• **INSTRUCTIONS TO FOLLOW**: Line filter on the word "locally": copy each matching line from the entries.

---------------

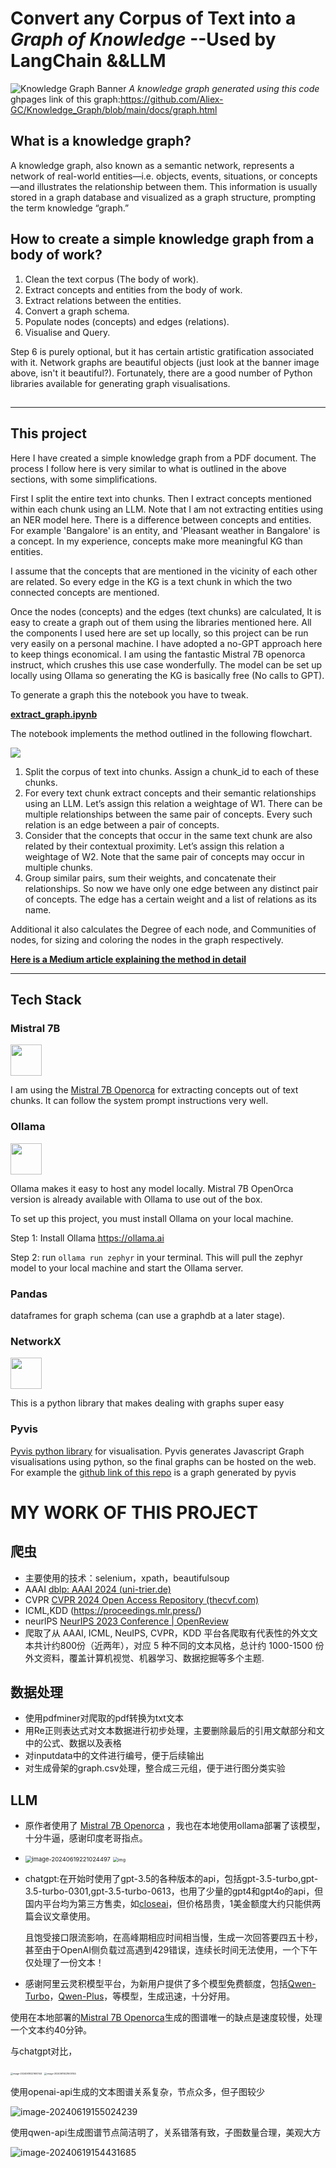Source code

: # Convert any Corpus of Text into a *Graph of Knowledge*           --Used by LangChain &&LLM



![Knowledge Graph Banner](./assets1/KG_banner.png)
*A knowledge graph generated using this code* 
ghpages link of this graph:https://github.com/Aliex-GC/Knowledge_Graph/blob/main/docs/graph.html


## What is a knowledge graph?
A knowledge graph, also known as a semantic network, represents a network of real-world entities—i.e. objects, events, situations, or concepts—and illustrates the relationship between them. This information is usually stored in a graph database and visualized as a graph structure, prompting the term knowledge “graph.”

## How to create a simple knowledge graph from a body of work?
1. Clean the text corpus (The body of work).
2. Extract concepts and entities from the body of work.
3. Extract relations between the entities. 
4. Convert a graph schema. 
5. Populate nodes (concepts) and edges (relations).
6. Visualise and Query. 

Step 6 is purely optional, but it has certain artistic gratification associated with it. Network graphs are beautiful objects (just look at the banner image above, isn't it beautiful?). Fortunately, there are a good number of Python libraries available for generating graph visualisations. 

## 
---

## This project
Here I have created a simple knowledge graph from a PDF document. The process I follow here is very similar to what is outlined in the above sections, with some simplifications.

First I split the entire text into chunks. Then I extract concepts mentioned within each chunk using an LLM. Note that I am not extracting entities using an NER model here. There is a difference between concepts and entities. For example 'Bangalore' is an entity, and 'Pleasant weather in Bangalore' is a concept. In my experience, concepts make more meaningful KG than entities.

I assume that the concepts that are mentioned in the vicinity of each other are related. So every edge in the KG is a text chunk in which the two connected concepts are mentioned.

Once the nodes (concepts) and the edges (text chunks) are calculated, It is easy to create a graph out of them using the libraries mentioned here.
All the components I used here are set up locally, so this project can be run very easily on a personal machine. I have adopted a no-GPT approach here to keep things economical. I am using the fantastic Mistral 7B openorca instruct, which crushes this use case wonderfully. The model can be set up locally using Ollama so generating the KG is basically free (No calls to GPT).

To generate a graph this the notebook you have to tweak. 

**[extract_graph.ipynb](https://github.com/Aliex-GC/Knowledge_Graph/blob/main/extract_graph.ipynb)**

The notebook implements the method outlined in the following flowchart. 

<img src="./assets/Method.png"/>

1. Split the corpus of text into chunks. Assign a chunk_id to each of these chunks.
2. For every text chunk extract concepts and their semantic relationships using an LLM. Let’s assign this relation a weightage of W1. There can be multiple relationships between the same pair of concepts. Every such relation is an edge between a pair of concepts.
3. Consider that the concepts that occur in the same text chunk are also related by their contextual proximity. Let’s assign this relation a weightage of W2. Note that the same pair of concepts may occur in multiple chunks.
4. Group similar pairs, sum their weights, and concatenate their relationships. So now we have only one edge between any distinct pair of concepts. The edge has a certain weight and a list of relations as its name.

Additional it also calculates the Degree of each node, and Communities of nodes, for sizing and coloring the nodes in the graph respectively. 


**[Here is a Medium article explaining the method in detail ](https://medium.com/towards-data-science/how-to-convert-any-text-into-a-graph-of-concepts-110844f22a1a)**



---
## Tech Stack

### Mistral 7B
<a href="https://mistral.ai/news/announcing-mistral-7b/"><img src="https://mistral.ai/images/logo_hubc88c4ece131b91c7cb753f40e9e1cc5_2589_256x0_resize_q97_h2_lanczos_3.webp" height=50 /></a>

I am using the [Mistral 7B Openorca](https://huggingface.co/Open-Orca/Mistral-7B-OpenOrca) for extracting concepts out of text chunks. It can follow the system prompt instructions very well. 

### Ollama
<a href="https://ollama.ai"><img src='https://github.com/jmorganca/ollama/assets/3325447/0d0b44e2-8f4a-4e99-9b52-a5c1c741c8f7 ' height='50'/></a>

Ollama makes it easy to host any model locally. Mistral 7B OpenOrca version is already available with Ollama to use out of the box. 

To set up this project, you must install Ollama on your local machine. 

Step 1: Install Ollama https://ollama.ai

Step 2: run `ollama run zephyr` in your terminal. This will pull the zephyr model to your local machine and start the Ollama server.

### Pandas 
dataframes for graph schema (can use a graphdb at a later stage).

### NetworkX 
<a href="https://networkx.org"><img src="https://networkx.org/_static/networkx_logo.svg" height=50 /><a/>

This is a python library that makes dealing with graphs super easy

### Pyvis
[Pyvis python library](https://github.com/WestHealth/pyvis/tree/master) for visualisation. Pyvis generates Javascript Graph visualisations using python, so the final graphs can be hosted on the web. For example the [github link of this repo](https://rahulnyk.github.io/knowledge_graph/) is a graph generated by pyvis


# MY WORK OF THIS PROJECT
## 爬虫

* 主要使用的技术：selenium，xpath，beautifulsoup
* AAAI   [dblp: AAAI 2024 (uni-trier.de)](https://dblp.uni-trier.de/db/conf/aaai/aaai2024.html)
* CVPR   [CVPR 2024 Open Access Repository (thecvf.com)](https://openaccess.thecvf.com/CVPR2024?day=all)
* ICML,KDD    (https://proceedings.mlr.press/)
* neurlPS     [NeurIPS 2023 Conference | OpenReview](https://openreview.net/group?id=NeurIPS.cc/2023/Conference#tab-accept-oral)
* 爬取了从 AAAI, ICML, NeuIPS, CVPR，KDD 平台各爬取有代表性的外文文本共计约800份（近两年），对应 5 种不同的文本风格，总计约 1000-1500 份外文资料，覆盖计算机视觉、机器学习、数据挖掘等多个主题.

## 数据处理

* 使用pdfminer对爬取的pdf转换为txt文本
* 用Re正则表达式对文本数据进行初步处理，主要删除最后的引用文献部分和文中的公式、数据以及表格
* 对inputdata中的文件进行编号，便于后续输出
* 对生成骨架的graph.csv处理，整合成三元组，便于进行图分类实验

## LLM

* 原作者使用了 [Mistral 7B Openorca](https://huggingface.co/Open-Orca/Mistral-7B-OpenOrca) ，我也在本地使用ollama部署了该模型，十分牛逼，感谢印度老哥指点。

* <img src="./assets1/image-20240619221024497.png" alt="image-20240619221024497" style="zoom: 67%;" />

  <img src="./assets1/d1da0b5731c69570d55aba37de6dacc3.png" alt="img" style="zoom:50%;" />

* chatgpt:在开始时使用了gpt-3.5的各种版本的api，包括gpt-3.5-turbo,gpt-3.5-turbo-0301,gpt-3.5-turbo-0613，也用了少量的gpt4和gpt4o的api，但国内平台均为第三方售卖，如[closeai](https://www.closeai-asia.com/)，但价格昂贵，1美金额度大约只能供两篇会议文章使用。

  且饱受接口限流影响，在高峰期相应时间相当慢，生成一次回答要四五十秒，甚至由于OpenAI侧负载过高遇到429错误，连续长时间无法使用，一个下午仅处理了一份文本！

* 感谢阿里云灵积模型平台，为新用户提供了多个模型免费额度，包括[Qwen-Turbo](https://help.aliyun.com/document_detail/2786271.html)，[Qwen-Plus](https://help.aliyun.com/document_detail/2786271.html)，等模型，生成迅速，十分好用。



使用在本地部署的[Mistral 7B Openorca](https://huggingface.co/Open-Orca/Mistral-7B-OpenOrca)生成的图谱唯一的缺点是速度较慢，处理一个文本约40分钟。



与chatgpt对比，

<img src="./assets1/image-20240619221600144.png" alt="image-20240619221600144" style="zoom:25%;" />
<img src="./assets1/image-20240619221811116.png" alt="image-20240619221600144" style="zoom:25%;" />


使用openai-api生成的文本图谱关系复杂，节点众多，但子图较少

![image-20240619155024239](./assets1/image-20240619155024239.png)



使用qwen-api生成图谱节点简洁明了，关系错落有致，子图数量合理，美观大方

![image-20240619154431685](./assets1/image-20240619154431685.png)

---------------

• **ANSWER AREA**:
All the components I used here are set up locally, so this project can be run very easily on a personal machine. I have adopted a no-GPT approach here to keep things economical. I am using the fantastic Mistral 7B openorca instruct, which crushes this use case wonderfully. The model can be set up locally using Ollama so generating the KG is basically free (No calls to GPT).
Ollama makes it easy to host any model locally. Mistral 7B OpenOrca version is already available with Ollama to use out of the box. 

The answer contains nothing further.